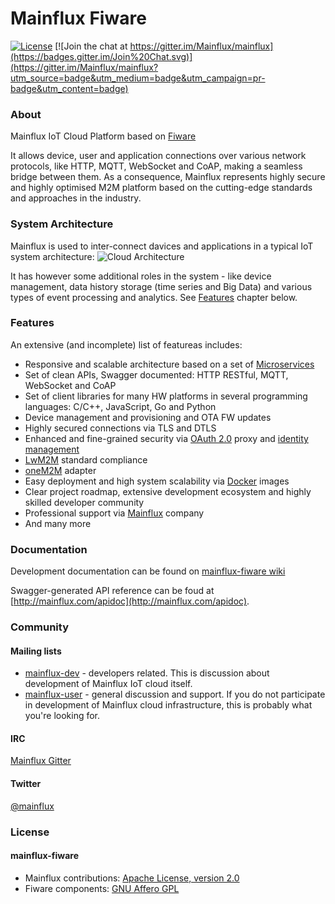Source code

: # Mainflux Fiware

[![License](https://img.shields.io/badge/license-Apache%20v2.0-blue.svg)](LICENSE) [![Join the chat at https://gitter.im/Mainflux/mainflux](https://badges.gitter.im/Join%20Chat.svg)](https://gitter.im/Mainflux/mainflux?utm_source=badge&utm_medium=badge&utm_campaign=pr-badge&utm_content=badge)

### About
Mainflux IoT Cloud Platform based on [Fiware](https://www.fiware.org/)

It allows device, user and application connections over various network protocols, like HTTP, MQTT, WebSocket and CoAP, making a seamless bridge between them. As a consequence, Mainflux represents highly secure and highly optimised M2M platform based on the cutting-edge standards and approaches in the industry.

### System Architecture
Mainflux is used to inter-connect davices and applications in a typical IoT system architecture:
![Cloud Architecture](https://github.com/Mainflux/mainflux-doc/blob/master/img/cloudArchitecture.jpg)

It has however some additional roles in the system - like device management, data history storage (time series and Big Data) and various types of event processing and analytics. See [Features](https://github.com/Mainflux/mainflux#features) chapter below.

### Features
An extensive (and incomplete) list of featureas includes:
- Responsive and scalable architecture based on a set of [Microservices](https://en.wikipedia.org/wiki/Microservices)
- Set of clean APIs, Swagger documented: HTTP RESTful, MQTT, WebSocket and CoAP
- Set of client libraries for many HW platforms in several programming languages: C/C++, JavaScript, Go and Python
- Device management and provisioning and OTA FW updates
- Highly secured connections via TLS and DTLS
- Enhanced and fine-grained security via [OAuth 2.0](http://oauth.net/2/) proxy and [identity management](https://en.wikipedia.org/wiki/Identity_management) 
- [LwM2M](http://goo.gl/rHjLZQ) standard compliance
- [oneM2M](http://www.onem2m.org/) adapter
- Easy deployment and high system scalability via [Docker](https://www.docker.com/) images
- Clear project roadmap, extensive development ecosystem and highly skilled developer community
- Professional support via [Mainflux](http://mainflux.com) company
- And many more

### Documentation
Development documentation can be found on [mainflux-fiware wiki](https://github.com/Mainflux/mainflux-fiware/wiki)

Swagger-generated API reference can be foud at [http://mainflux.com/apidoc](http://mainflux.com/apidoc).

### Community
#### Mailing lists
- [mainflux-dev](https://groups.google.com/forum/#!forum/mainflux-dev) - developers related. This is discussion about development of Mainflux IoT cloud itself.
- [mainflux-user](https://groups.google.com/forum/#!forum/mainflux-user) - general discussion and support. If you do not participate in development of Mainflux cloud infrastructure, this is probably what you're looking for.

#### IRC
[Mainflux Gitter](https://gitter.im/Mainflux/mainflux?utm_source=badge&utm_medium=badge&utm_campaign=pr-badge&utm_content=badge)

#### Twitter
[@mainflux](https://twitter.com/mainflux)

### License
#### mainflux-fiware
- Mainflux contributions: [Apache License, version 2.0](http://www.apache.org/licenses/LICENSE-2.0)
- Fiware components: [GNU Affero GPL](http://www.gnu.org/licenses/why-affero-gpl.en.html)
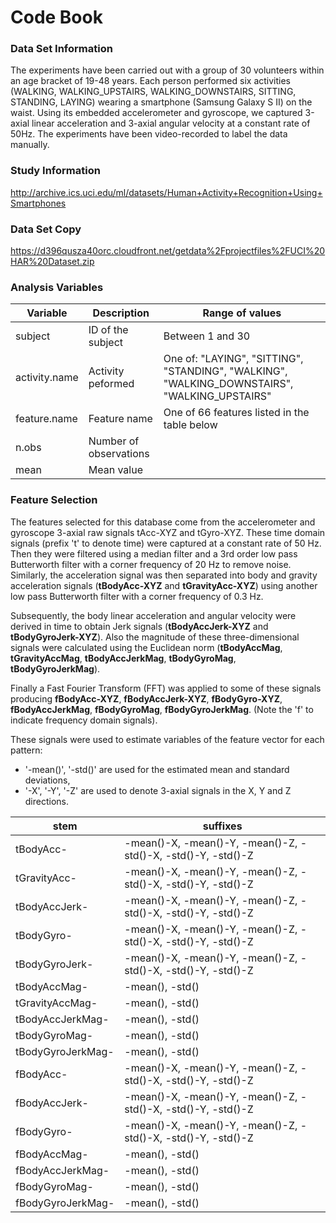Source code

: Code Book
=========

### Data Set Information

The experiments have been carried out with a group of 30 volunteers within an age bracket of 19-48 years. Each person performed six activities (WALKING, WALKING_UPSTAIRS, WALKING_DOWNSTAIRS, SITTING, STANDING, LAYING) wearing a smartphone (Samsung Galaxy S II) on the waist. Using its embedded accelerometer and gyroscope, we captured 3-axial linear acceleration and 3-axial angular velocity at a constant rate of 50Hz. The experiments have been video-recorded to label the data manually. 

### Study Information

http://archive.ics.uci.edu/ml/datasets/Human+Activity+Recognition+Using+Smartphones

### Data Set Copy

https://d396qusza40orc.cloudfront.net/getdata%2Fprojectfiles%2FUCI%20HAR%20Dataset.zip

### Analysis Variables

| Variable      | Description            | Range of values  |
| ------------- | ---------------------- | ---------------- |
| subject       | ID of the subject      | Between 1 and 30 |
| activity.name | Activity peformed      | One of: "LAYING", "SITTING", "STANDING", "WALKING", "WALKING_DOWNSTAIRS", "WALKING_UPSTAIRS" |
| feature.name  | Feature name           | One of 66 features listed in the table below |
| n.obs         | Number of observations |                  |
| mean          | Mean value             |                  |

### Feature Selection

The features selected for this database come from the accelerometer and gyroscope 3-axial raw signals tAcc-XYZ and tGyro-XYZ. These time domain signals (prefix 't' to denote time) were captured at a constant rate of 50 Hz. Then they were filtered using a median filter and a 3rd order low pass Butterworth filter with a corner frequency of 20 Hz to remove noise. Similarly, the acceleration signal was then separated into body and gravity acceleration signals (**tBodyAcc-XYZ** and **tGravityAcc-XYZ**) using another low pass Butterworth filter with a corner frequency of 0.3 Hz.

Subsequently, the body linear acceleration and angular velocity were derived in time to obtain Jerk signals (**tBodyAccJerk-XYZ** and **tBodyGyroJerk-XYZ**). Also the magnitude of these three-dimensional signals were calculated using the Euclidean norm (**tBodyAccMag**, **tGravityAccMag**, **tBodyAccJerkMag**, **tBodyGyroMag**, **tBodyGyroJerkMag**).

Finally a Fast Fourier Transform (FFT) was applied to some of these signals producing **fBodyAcc-XYZ**, **fBodyAccJerk-XYZ**, **fBodyGyro-XYZ**, **fBodyAccJerkMag**, **fBodyGyroMag**, **fBodyGyroJerkMag**. (Note the 'f' to indicate frequency domain signals).

These signals were used to estimate variables of the feature vector for each pattern:

- '-mean()', '-std()' are used for the estimated mean and standard deviations,
- '-X', '-Y', '-Z' are used to denote 3-axial signals in the X, Y and Z directions.

| stem              | suffixes                                                      |
| ----------------- | ------------------------------------------------------------- |
| tBodyAcc-         | -mean()-X, -mean()-Y, -mean()-Z, -std()-X, -std()-Y, -std()-Z |
| tGravityAcc-      | -mean()-X, -mean()-Y, -mean()-Z, -std()-X, -std()-Y, -std()-Z |
| tBodyAccJerk-     | -mean()-X, -mean()-Y, -mean()-Z, -std()-X, -std()-Y, -std()-Z |
| tBodyGyro-        | -mean()-X, -mean()-Y, -mean()-Z, -std()-X, -std()-Y, -std()-Z |
| tBodyGyroJerk-    | -mean()-X, -mean()-Y, -mean()-Z, -std()-X, -std()-Y, -std()-Z |
| tBodyAccMag-      | -mean(), -std()                                               |
| tGravityAccMag-   | -mean(), -std()                                               |
| tBodyAccJerkMag-  | -mean(), -std()                                               |
| tBodyGyroMag-     | -mean(), -std()                                               |
| tBodyGyroJerkMag- | -mean(), -std()                                               |
| fBodyAcc-         | -mean()-X, -mean()-Y, -mean()-Z, -std()-X, -std()-Y, -std()-Z |
| fBodyAccJerk-     | -mean()-X, -mean()-Y, -mean()-Z, -std()-X, -std()-Y, -std()-Z |
| fBodyGyro-        | -mean()-X, -mean()-Y, -mean()-Z, -std()-X, -std()-Y, -std()-Z |
| fBodyAccMag-      | -mean(), -std()                                               |
| fBodyAccJerkMag-  | -mean(), -std()                                               |
| fBodyGyroMag-     | -mean(), -std()                                               |
| fBodyGyroJerkMag- | -mean(), -std()                                               |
----------------
● **Work required**
Please set down each line of the listing above word for word, skipping any pictures.

● **Solution for this exercise**
Source code

: # Mainflux Fiware

[![License](https://img.shields.io/badge/license-Apache%20v2.0-blue.svg)](LICENSE) [![Join the chat at https://gitter.im/Mainflux/mainflux](https://badges.gitter.im/Join%20Chat.svg)](https://gitter.im/Mainflux/mainflux?utm_source=badge&utm_medium=badge&utm_campaign=pr-badge&utm_content=badge)

### About
Mainflux IoT Cloud Platform based on [Fiware](https://www.fiware.org/)

It allows device, user and application connections over various network protocols, like HTTP, MQTT, WebSocket and CoAP, making a seamless bridge between them. As a consequence, Mainflux represents highly secure and highly optimised M2M platform based on the cutting-edge standards and approaches in the industry.

### System Architecture
Mainflux is used to inter-connect davices and applications in a typical IoT system architecture:
![Cloud Architecture](https://github.com/Mainflux/mainflux-doc/blob/master/img/cloudArchitecture.jpg)

It has however some additional roles in the system - like device management, data history storage (time series and Big Data) and various types of event processing and analytics. See [Features](https://github.com/Mainflux/mainflux#features) chapter below.

### Features
An extensive (and incomplete) list of featureas includes:
- Responsive and scalable architecture based on a set of [Microservices](https://en.wikipedia.org/wiki/Microservices)
- Set of clean APIs, Swagger documented: HTTP RESTful, MQTT, WebSocket and CoAP
- Set of client libraries for many HW platforms in several programming languages: C/C++, JavaScript, Go and Python
- Device management and provisioning and OTA FW updates
- Highly secured connections via TLS and DTLS
- Enhanced and fine-grained security via [OAuth 2.0](http://oauth.net/2/) proxy and [identity management](https://en.wikipedia.org/wiki/Identity_management) 
- [LwM2M](http://goo.gl/rHjLZQ) standard compliance
- [oneM2M](http://www.onem2m.org/) adapter
- Easy deployment and high system scalability via [Docker](https://www.docker.com/) images
- Clear project roadmap, extensive development ecosystem and highly skilled developer community
- Professional support via [Mainflux](http://mainflux.com) company
- And many more

### Documentation
Development documentation can be found on [mainflux-fiware wiki](https://github.com/Mainflux/mainflux-fiware/wiki)

Swagger-generated API reference can be foud at [http://mainflux.com/apidoc](http://mainflux.com/apidoc).

### Community
#### Mailing lists
- [mainflux-dev](https://groups.google.com/forum/#!forum/mainflux-dev) - developers related. This is discussion about development of Mainflux IoT cloud itself.
- [mainflux-user](https://groups.google.com/forum/#!forum/mainflux-user) - general discussion and support. If you do not participate in development of Mainflux cloud infrastructure, this is probably what you're looking for.

#### IRC
[Mainflux Gitter](https://gitter.im/Mainflux/mainflux?utm_source=badge&utm_medium=badge&utm_campaign=pr-badge&utm_content=badge)

#### Twitter
[@mainflux](https://twitter.com/mainflux)

### License
#### mainflux-fiware
- Mainflux contributions: [Apache License, version 2.0](http://www.apache.org/licenses/LICENSE-2.0)
- Fiware components: [GNU Affero GPL](http://www.gnu.org/licenses/why-affero-gpl.en.html)
Source code

: Code Book
=========

### Data Set Information

The experiments have been carried out with a group of 30 volunteers within an age bracket of 19-48 years. Each person performed six activities (WALKING, WALKING_UPSTAIRS, WALKING_DOWNSTAIRS, SITTING, STANDING, LAYING) wearing a smartphone (Samsung Galaxy S II) on the waist. Using its embedded accelerometer and gyroscope, we captured 3-axial linear acceleration and 3-axial angular velocity at a constant rate of 50Hz. The experiments have been video-recorded to label the data manually. 

### Study Information

http://archive.ics.uci.edu/ml/datasets/Human+Activity+Recognition+Using+Smartphones

### Data Set Copy

https://d396qusza40orc.cloudfront.net/getdata%2Fprojectfiles%2FUCI%20HAR%20Dataset.zip

### Analysis Variables

| Variable      | Description            | Range of values  |
| ------------- | ---------------------- | ---------------- |
| subject       | ID of the subject      | Between 1 and 30 |
| activity.name | Activity peformed      | One of: "LAYING", "SITTING", "STANDING", "WALKING", "WALKING_DOWNSTAIRS", "WALKING_UPSTAIRS" |
| feature.name  | Feature name           | One of 66 features listed in the table below |
| n.obs         | Number of observations |                  |
| mean          | Mean value             |                  |

### Feature Selection

The features selected for this database come from the accelerometer and gyroscope 3-axial raw signals tAcc-XYZ and tGyro-XYZ. These time domain signals (prefix 't' to denote time) were captured at a constant rate of 50 Hz. Then they were filtered using a median filter and a 3rd order low pass Butterworth filter with a corner frequency of 20 Hz to remove noise. Similarly, the acceleration signal was then separated into body and gravity acceleration signals (**tBodyAcc-XYZ** and **tGravityAcc-XYZ**) using another low pass Butterworth filter with a corner frequency of 0.3 Hz.

Subsequently, the body linear acceleration and angular velocity were derived in time to obtain Jerk signals (**tBodyAccJerk-XYZ** and **tBodyGyroJerk-XYZ**). Also the magnitude of these three-dimensional signals were calculated using the Euclidean norm (**tBodyAccMag**, **tGravityAccMag**, **tBodyAccJerkMag**, **tBodyGyroMag**, **tBodyGyroJerkMag**).

Finally a Fast Fourier Transform (FFT) was applied to some of these signals producing **fBodyAcc-XYZ**, **fBodyAccJerk-XYZ**, **fBodyGyro-XYZ**, **fBodyAccJerkMag**, **fBodyGyroMag**, **fBodyGyroJerkMag**. (Note the 'f' to indicate frequency domain signals).

These signals were used to estimate variables of the feature vector for each pattern:

- '-mean()', '-std()' are used for the estimated mean and standard deviations,
- '-X', '-Y', '-Z' are used to denote 3-axial signals in the X, Y and Z directions.

| stem              | suffixes                                                      |
| ----------------- | ------------------------------------------------------------- |
| tBodyAcc-         | -mean()-X, -mean()-Y, -mean()-Z, -std()-X, -std()-Y, -std()-Z |
| tGravityAcc-      | -mean()-X, -mean()-Y, -mean()-Z, -std()-X, -std()-Y, -std()-Z |
| tBodyAccJerk-     | -mean()-X, -mean()-Y, -mean()-Z, -std()-X, -std()-Y, -std()-Z |
| tBodyGyro-        | -mean()-X, -mean()-Y, -mean()-Z, -std()-X, -std()-Y, -std()-Z |
| tBodyGyroJerk-    | -mean()-X, -mean()-Y, -mean()-Z, -std()-X, -std()-Y, -std()-Z |
| tBodyAccMag-      | -mean(), -std()                                               |
| tGravityAccMag-   | -mean(), -std()                                               |
| tBodyAccJerkMag-  | -mean(), -std()                                               |
| tBodyGyroMag-     | -mean(), -std()                                               |
| tBodyGyroJerkMag- | -mean(), -std()                                               |
| fBodyAcc-         | -mean()-X, -mean()-Y, -mean()-Z, -std()-X, -std()-Y, -std()-Z |
| fBodyAccJerk-     | -mean()-X, -mean()-Y, -mean()-Z, -std()-X, -std()-Y, -std()-Z |
| fBodyGyro-        | -mean()-X, -mean()-Y, -mean()-Z, -std()-X, -std()-Y, -std()-Z |
| fBodyAccMag-      | -mean(), -std()                                               |
| fBodyAccJerkMag-  | -mean(), -std()                                               |
| fBodyGyroMag-     | -mean(), -std()                                               |
| fBodyGyroJerkMag- | -mean(), -std()                                               |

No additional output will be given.